Tak perlu bertanya, siapa yang pernah patah
hati. Setiap orang selama hidupnya pernah mengalaminya minimal satu kali. Orang
yang patah hati akan mengalami berbagai macam hal seperti perubahan perilaku,
daya pandang, pola pikir. Hal ini dikarenakan ketidakstabilan emosi yang meledak-ledak.
Lalu buat apa kita patah hati berlarut-larut,
sementara si dia sudah bahagia bersama orang lain. Dia sudah bahagia dengan
hidupnya.
Apakah kita akan terus terpuruk? Bukankah lebih baik kita
berprestasi. Saya pernah menulis cara-cara agar cepat move on di sini. Salah
satunya adalah dengan berkenalan dengan banyak orang, berteman dengan siapa
saja. Banyak sekali caranya, salah satunya adalah dengan ikut workshop."Mengapa ikut workshop bisa mengobati patah hati?"
Karena kamu bisa berkenalan dengan banyak
orang, kamu akan menemukan orang-orang yang sevisi dengan kamu. Jika kamu suka
traveling, ikut saja workshop tentang traveling. Jika kamu suka ngeblog, kamu
bisa ikut workshop ngeblog. Ikuti workshop yang sesuai dengan minatmu. Maka
kamu akan menemukan duniamu. Kamu akan bertemu orang-orang yang sehobi denganmu
dan itu sangat membantumu untuk segera melupakan dia.
Banyak sekali workshop yang diadakan. Salah
satunya adalah yang diadakan oleh Manajemen Raditya Dika & Nyunyu.com pada tanggal 21-25
September 2015 di Conclave Café, Jakarta Selatan.
Di workshop Kelas Menulis Raditya Dika, setiap harinya ada topik
kepenulisan yang berbeda.
Dari kelima topik yang ditawarkan, topik Kesalahan
Penulis Pemula menjadi topik yang paling lengkap. Karena Raditya Dika membahas
beberapa kesalahan yang paling sering dilakukan penulis pemula saat menulis. Dari hal inilah, pembahasan melebar dari awal kreatif sampai proses editing.

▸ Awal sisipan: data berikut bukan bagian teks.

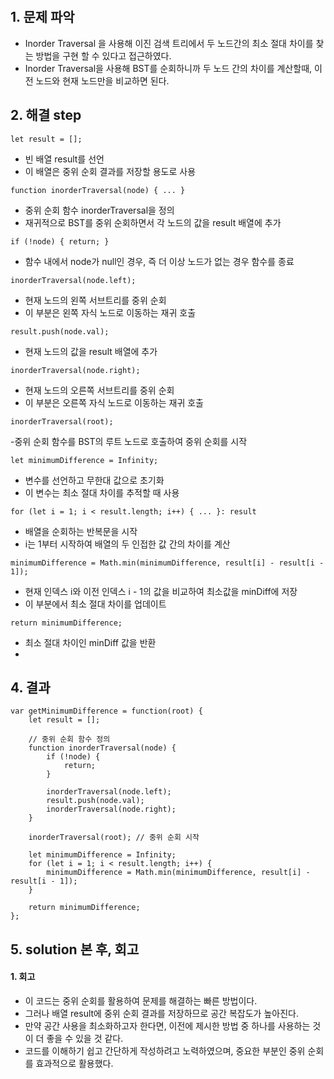 ​​​​​​
## 1. 문제 파악
- Inorder Traversal 을 사용해 이진 검색 트리에서 두 노드간의 최소 절대 차이를 찾는 방법을 구현 할 수 있다고 접근하였다.
- Inorder Traversal을 사용해 BST를 순회하니까 두 노드 간의 차이를 계산할때, 이전 노드와 현재 노드만을 비교하면 된다.

## 2. 해결 step
```
let result = [];
```
- 빈 배열 result를 선언
- 이 배열은 중위 순회 결과를 저장할 용도로 사용

```
function inorderTraversal(node) { ... }
```
- 중위 순회 함수 inorderTraversal을 정의
- 재귀적으로 BST를 중위 순회하면서 각 노드의 값을 result 배열에 추가

```
if (!node) { return; }
```
- 함수 내에서 node가 null인 경우, 즉 더 이상 노드가 없는 경우 함수를 종료

```
inorderTraversal(node.left);
```
- 현재 노드의 왼쪽 서브트리를 중위 순회
- 이 부분은 왼쪽 자식 노드로 이동하는 재귀 호출

```
result.push(node.val);
```
- 현재 노드의 값을 result 배열에 추가

```
inorderTraversal(node.right);
```
- 현재 노드의 오른쪽 서브트리를 중위 순회
- 이 부분은 오른쪽 자식 노드로 이동하는 재귀 호출

```
inorderTraversal(root);
```
-중위 순회 함수를 BST의 루트 노드로 호출하여 중위 순회를 시작

```
let minimumDifference = Infinity;
```
- 변수를 선언하고 무한대 값으로 초기화
- 이 변수는 최소 절대 차이를 추적할 때 사용

```
for (let i = 1; i < result.length; i++) { ... }: result
```
- 배열을 순회하는 반복문을 시작
- i는 1부터 시작하여 배열의 두 인접한 값 간의 차이를 계산

```
minimumDifference = Math.min(minimumDifference, result[i] - result[i - 1]);
```
- 현재 인덱스 i와 이전 인덱스 i - 1의 값을 비교하여 최소값을 minDiff에 저장
- 이 부분에서 최소 절대 차이를 업데이트

```
return minimumDifference;
```
- 최소 절대 차이인 minDiff 값을 반환
- 
## 4. 결과

```
var getMinimumDifference = function(root) {
    let result = [];
    
    // 중위 순회 함수 정의
    function inorderTraversal(node) {
        if (!node) {
            return;
        }
        
        inorderTraversal(node.left);
        result.push(node.val);
        inorderTraversal(node.right);
    }

    inorderTraversal(root); // 중위 순회 시작

    let minimumDifference = Infinity;
    for (let i = 1; i < result.length; i++) {
        minimumDifference = Math.min(minimumDifference, result[i] - result[i - 1]);
    }

    return minimumDifference;
};
```

## 5. solution 본 후, 회고
#### 1. 회고
- 이 코드는 중위 순회를 활용하여 문제를 해결하는 빠른 방법이다.
- 그러나 배열 result에 중위 순회 결과를 저장하므로 공간 복잡도가 높아진다.
- 만약 공간 사용을 최소화하고자 한다면, 이전에 제시한 방법 중 하나를 사용하는 것이 더 좋을 수 있을 것 같다.
- 코드를 이해하기 쉽고 간단하게 작성하려고 노력하였으며, 중요한 부분인 중위 순회를 효과적으로 활용했다.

Ibarat patah hati yang selalu menyesal di akhir cerita, maka jangan sampai
ketika menjadi penulis kita juga menyesal saat novel kita ditolak penerbit
karena kita melakukan kesalahan-kesalahan.
MEMUKAU DENGAN KALIMAT PERTAMA
MEMUKAU DENGAN KALIMAT PERTAMA
Radit, yang dulu pernah jadi Pemred di
Penerbit Bukune, memberi rahasia penting penerbit ketika menyeleksi naskah.
Penerbit hanya akan membaca 5 halaman pertama dan yang paling penting adalah
kalimat pertama.
Jika 5 halaman pertama lolos, maka akan dilanjutkan dengan
membaca 5 halaman terakhir. Jika lolos lagi, maka penerbit akan random membaca
5 halaman tengah. Jika lolos, selamat naskahmu diterima.
“Dan masih kata Radit, ratusan bahkan ribuan naskah ditolak penerbit karena KALIMAT PERTAMA yang kurang menarik”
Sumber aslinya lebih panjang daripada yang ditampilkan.